İçeriğe geç

İçindekiler kısmına geç

Okul Arkadaşlarıma Nasıl Vaaz Edebilirim?

Okul Arkadaşlarıma Nasıl Vaaz Edebilirim?

Gençler Soruyor . . .

Okul Arkadaşlarıma Nasıl Vaaz Edebilirim?

“Vaaz ederken, birden bire tanıdığım birine rastladım. Korkudan donup kaldım! Hizmet arkadaşım araya girerek benim yerime konuşmak zorunda kaldı.”—Okan. *

“Sınıf arkadaşlarımdan birinin bu sokakta oturduğunu biliyordum; bu nedenle ağabeyimden, gittiğimiz bütün kapılarda onun konuşmasını istedim. Bir süre sonra öyle bunaldı ki, bir sonraki kapıda benim konuşmamı istedi. Kapıyı çaldım ve –hayır, olamaz– bu oydu! Paniğe kapılmıştım!”—Aykut.
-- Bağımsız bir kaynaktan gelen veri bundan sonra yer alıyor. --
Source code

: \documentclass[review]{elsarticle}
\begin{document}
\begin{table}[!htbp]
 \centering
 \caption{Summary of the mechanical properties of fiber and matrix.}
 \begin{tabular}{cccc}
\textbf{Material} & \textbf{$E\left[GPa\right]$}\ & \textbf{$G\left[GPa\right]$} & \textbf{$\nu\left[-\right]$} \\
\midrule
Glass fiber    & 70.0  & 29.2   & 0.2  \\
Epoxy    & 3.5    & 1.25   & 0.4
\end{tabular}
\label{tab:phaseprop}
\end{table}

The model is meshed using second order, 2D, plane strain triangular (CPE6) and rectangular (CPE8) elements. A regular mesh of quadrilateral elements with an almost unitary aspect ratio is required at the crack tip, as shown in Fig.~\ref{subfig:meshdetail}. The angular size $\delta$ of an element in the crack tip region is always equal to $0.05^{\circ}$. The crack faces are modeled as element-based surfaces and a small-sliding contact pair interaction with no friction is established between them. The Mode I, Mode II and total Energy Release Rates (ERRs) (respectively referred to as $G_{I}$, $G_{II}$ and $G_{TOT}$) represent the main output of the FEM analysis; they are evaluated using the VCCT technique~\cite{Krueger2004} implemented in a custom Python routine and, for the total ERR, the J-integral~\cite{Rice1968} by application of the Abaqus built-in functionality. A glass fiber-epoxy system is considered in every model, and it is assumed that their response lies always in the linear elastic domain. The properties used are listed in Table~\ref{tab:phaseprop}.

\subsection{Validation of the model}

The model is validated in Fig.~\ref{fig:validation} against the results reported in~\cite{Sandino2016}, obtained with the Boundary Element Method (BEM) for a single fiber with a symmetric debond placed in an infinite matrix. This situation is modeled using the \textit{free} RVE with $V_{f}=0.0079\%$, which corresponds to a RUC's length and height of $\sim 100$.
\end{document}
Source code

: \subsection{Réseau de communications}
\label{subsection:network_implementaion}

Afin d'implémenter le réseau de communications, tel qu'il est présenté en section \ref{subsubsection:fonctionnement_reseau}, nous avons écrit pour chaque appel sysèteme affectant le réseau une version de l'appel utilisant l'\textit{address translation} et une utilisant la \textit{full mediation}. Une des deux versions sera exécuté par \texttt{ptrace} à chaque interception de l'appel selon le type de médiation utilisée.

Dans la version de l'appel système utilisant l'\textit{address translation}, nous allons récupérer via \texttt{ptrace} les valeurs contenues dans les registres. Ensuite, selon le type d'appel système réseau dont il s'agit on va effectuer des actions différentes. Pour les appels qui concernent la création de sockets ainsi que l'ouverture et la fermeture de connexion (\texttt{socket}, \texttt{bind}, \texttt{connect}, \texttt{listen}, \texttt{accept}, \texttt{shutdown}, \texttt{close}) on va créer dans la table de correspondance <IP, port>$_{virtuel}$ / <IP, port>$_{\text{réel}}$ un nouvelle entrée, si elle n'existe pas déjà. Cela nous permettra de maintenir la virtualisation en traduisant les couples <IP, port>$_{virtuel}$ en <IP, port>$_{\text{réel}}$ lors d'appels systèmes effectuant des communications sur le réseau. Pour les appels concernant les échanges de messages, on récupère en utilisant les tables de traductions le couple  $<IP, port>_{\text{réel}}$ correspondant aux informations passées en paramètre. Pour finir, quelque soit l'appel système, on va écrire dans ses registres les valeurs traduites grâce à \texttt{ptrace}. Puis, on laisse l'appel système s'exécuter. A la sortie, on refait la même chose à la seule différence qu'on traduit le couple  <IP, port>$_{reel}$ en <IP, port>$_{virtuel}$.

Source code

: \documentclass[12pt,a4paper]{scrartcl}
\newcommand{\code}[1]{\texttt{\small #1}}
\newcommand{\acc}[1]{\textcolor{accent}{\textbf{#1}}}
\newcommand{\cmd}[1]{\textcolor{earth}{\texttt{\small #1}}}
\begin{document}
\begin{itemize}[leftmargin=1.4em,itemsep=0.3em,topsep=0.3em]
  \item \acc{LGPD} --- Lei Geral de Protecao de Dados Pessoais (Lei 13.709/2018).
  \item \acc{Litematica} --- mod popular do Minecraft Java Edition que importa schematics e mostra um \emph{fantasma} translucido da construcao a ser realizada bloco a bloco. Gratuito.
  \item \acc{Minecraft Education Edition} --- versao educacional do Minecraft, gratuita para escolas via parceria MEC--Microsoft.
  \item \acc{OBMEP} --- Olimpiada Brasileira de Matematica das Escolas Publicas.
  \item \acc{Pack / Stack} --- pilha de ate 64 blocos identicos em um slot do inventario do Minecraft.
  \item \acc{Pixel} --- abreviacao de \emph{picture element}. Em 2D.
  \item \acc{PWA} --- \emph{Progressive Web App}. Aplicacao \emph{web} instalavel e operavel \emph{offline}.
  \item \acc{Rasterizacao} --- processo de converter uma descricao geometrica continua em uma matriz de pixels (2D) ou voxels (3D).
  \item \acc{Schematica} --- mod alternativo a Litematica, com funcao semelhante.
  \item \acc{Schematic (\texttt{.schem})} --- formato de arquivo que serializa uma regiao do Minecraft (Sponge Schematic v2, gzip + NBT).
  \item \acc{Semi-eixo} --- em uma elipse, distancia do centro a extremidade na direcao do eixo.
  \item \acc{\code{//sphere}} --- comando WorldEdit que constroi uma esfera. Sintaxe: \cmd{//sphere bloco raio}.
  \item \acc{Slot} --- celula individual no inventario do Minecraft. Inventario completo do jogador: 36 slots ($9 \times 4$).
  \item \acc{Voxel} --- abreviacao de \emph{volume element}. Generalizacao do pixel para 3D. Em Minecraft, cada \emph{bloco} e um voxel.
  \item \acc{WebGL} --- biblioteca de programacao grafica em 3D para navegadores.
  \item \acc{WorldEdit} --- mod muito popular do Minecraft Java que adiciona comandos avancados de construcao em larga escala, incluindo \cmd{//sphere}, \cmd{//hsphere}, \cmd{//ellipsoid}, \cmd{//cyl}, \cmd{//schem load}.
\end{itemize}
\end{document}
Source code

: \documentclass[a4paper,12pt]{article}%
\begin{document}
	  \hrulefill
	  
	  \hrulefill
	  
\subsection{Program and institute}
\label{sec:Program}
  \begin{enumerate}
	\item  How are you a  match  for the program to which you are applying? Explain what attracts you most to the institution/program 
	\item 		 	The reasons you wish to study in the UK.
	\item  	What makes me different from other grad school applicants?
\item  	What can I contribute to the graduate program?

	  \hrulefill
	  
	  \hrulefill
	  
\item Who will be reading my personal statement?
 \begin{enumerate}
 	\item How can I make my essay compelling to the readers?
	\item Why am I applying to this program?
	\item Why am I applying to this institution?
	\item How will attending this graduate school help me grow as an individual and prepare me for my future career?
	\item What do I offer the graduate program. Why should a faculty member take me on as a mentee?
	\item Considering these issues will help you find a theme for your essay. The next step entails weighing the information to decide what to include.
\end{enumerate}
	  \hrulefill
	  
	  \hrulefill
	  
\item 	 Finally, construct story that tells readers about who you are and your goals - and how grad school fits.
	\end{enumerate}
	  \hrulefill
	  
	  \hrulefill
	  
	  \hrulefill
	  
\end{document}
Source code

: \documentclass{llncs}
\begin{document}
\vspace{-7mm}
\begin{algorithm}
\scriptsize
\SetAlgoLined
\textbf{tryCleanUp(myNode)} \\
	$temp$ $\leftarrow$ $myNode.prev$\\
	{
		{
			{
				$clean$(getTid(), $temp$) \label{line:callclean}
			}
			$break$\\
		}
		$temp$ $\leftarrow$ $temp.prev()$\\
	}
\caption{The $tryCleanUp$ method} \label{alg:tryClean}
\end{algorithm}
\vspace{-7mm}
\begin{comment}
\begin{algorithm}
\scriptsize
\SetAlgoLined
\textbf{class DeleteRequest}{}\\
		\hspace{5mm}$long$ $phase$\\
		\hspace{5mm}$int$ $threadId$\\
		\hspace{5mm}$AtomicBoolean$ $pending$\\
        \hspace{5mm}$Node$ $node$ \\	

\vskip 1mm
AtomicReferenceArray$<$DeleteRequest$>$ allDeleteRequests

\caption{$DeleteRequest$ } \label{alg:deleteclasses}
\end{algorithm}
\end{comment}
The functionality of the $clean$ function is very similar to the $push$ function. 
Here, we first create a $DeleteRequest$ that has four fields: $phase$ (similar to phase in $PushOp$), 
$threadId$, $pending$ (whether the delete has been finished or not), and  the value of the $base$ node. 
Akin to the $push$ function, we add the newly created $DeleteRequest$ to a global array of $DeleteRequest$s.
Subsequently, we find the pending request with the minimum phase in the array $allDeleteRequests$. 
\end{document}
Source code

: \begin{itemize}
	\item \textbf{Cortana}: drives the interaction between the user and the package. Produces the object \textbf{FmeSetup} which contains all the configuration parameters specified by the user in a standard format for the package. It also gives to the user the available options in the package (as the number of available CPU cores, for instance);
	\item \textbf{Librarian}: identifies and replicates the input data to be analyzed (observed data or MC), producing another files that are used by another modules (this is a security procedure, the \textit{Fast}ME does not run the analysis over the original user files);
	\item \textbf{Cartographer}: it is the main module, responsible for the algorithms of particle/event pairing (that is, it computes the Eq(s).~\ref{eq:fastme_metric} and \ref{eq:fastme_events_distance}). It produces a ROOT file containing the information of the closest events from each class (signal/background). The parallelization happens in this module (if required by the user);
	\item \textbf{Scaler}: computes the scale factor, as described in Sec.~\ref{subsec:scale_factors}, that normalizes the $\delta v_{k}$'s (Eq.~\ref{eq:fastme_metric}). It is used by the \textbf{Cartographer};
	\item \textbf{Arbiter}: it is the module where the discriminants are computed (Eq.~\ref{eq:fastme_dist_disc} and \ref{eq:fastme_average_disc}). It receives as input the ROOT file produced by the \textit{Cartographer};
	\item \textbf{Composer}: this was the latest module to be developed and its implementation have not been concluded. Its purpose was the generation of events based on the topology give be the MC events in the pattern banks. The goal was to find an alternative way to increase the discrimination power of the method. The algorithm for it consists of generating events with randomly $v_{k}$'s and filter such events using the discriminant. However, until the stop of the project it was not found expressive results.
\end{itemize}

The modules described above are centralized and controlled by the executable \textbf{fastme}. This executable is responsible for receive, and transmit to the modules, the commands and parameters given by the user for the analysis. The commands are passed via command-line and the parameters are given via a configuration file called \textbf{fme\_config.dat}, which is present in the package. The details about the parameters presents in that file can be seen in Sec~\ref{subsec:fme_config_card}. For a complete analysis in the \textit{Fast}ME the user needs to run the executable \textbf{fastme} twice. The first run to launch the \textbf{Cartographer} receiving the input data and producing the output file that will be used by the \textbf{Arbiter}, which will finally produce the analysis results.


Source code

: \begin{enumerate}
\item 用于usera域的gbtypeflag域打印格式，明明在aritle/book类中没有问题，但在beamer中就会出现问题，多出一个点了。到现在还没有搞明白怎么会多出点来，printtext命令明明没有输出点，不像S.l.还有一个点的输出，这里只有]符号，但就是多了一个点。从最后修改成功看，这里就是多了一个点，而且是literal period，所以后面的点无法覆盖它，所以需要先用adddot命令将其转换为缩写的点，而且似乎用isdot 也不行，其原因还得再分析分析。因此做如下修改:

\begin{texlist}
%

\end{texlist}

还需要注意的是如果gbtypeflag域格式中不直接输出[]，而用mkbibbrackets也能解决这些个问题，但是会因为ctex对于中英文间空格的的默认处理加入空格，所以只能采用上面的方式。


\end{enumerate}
GENÇLER din konusunda konuşmanın genellikle çağdışı olduğunu düşünür. Bununla birlikte İsa’nın hakiki takipçileri arasındaki gençler için inançlarını başkalarına anlatmak, Tanrı tarafından verilmiş değerli bir ayrıcalıktır. Bu nedenle Yehova’nın Şahidi binlerce genç, kapı kapı vaaz etme işine katılıyor. Fakat bazıları bunu yaparken okuldan tanıdıklarla karşılaşma korkusu yaşıyor. Jennifer, liseden birkaç yıl önce mezun olmasına rağmen şöyle söylüyor: “Bizim okuldan birilerine rastlamaktan hâlâ korkuyorum.”

İsa’nın takipçisi bir gençsen, bazen sen de aynı şekilde hissedebilirsin. Reddedilmekten kuşkusuz hepimiz korkarız, bu nedenle bir okul arkadaşınla din hakkında konuşmak söz konusuysa biraz endişe duyman tamamen normaldir. * Fakat korkudan tutulman için hiçbir neden yok! Mukaddes Kitapta “Arimatealı Yusuf” olarak adlandırılan adamı hatırlıyor musun? O, İsa’dan öğrendiği şeylere inandı. Bununla birlikte Mukaddes Kitap, Yusuf’u “İsanın şakirdi olup Yahudilerin korkusundan kendisini gizliyen” biri olarak tanımlıyor. (Yuhanna 19:38) Dostluğunuzu gizlemek isteyen bir arkadaşın hakkında sen ne düşünürdün? (Luka 12:8, 9) O halde, Tanrı’nın, İsa’nın tüm takipçilerinden imanlarını ‘açıklamalarını’ beklemesi gayet doğaldır. (Romalılar 10:10, Yeni Çeviri) Buna okulundaki gençlerle konuşmak da dahildir.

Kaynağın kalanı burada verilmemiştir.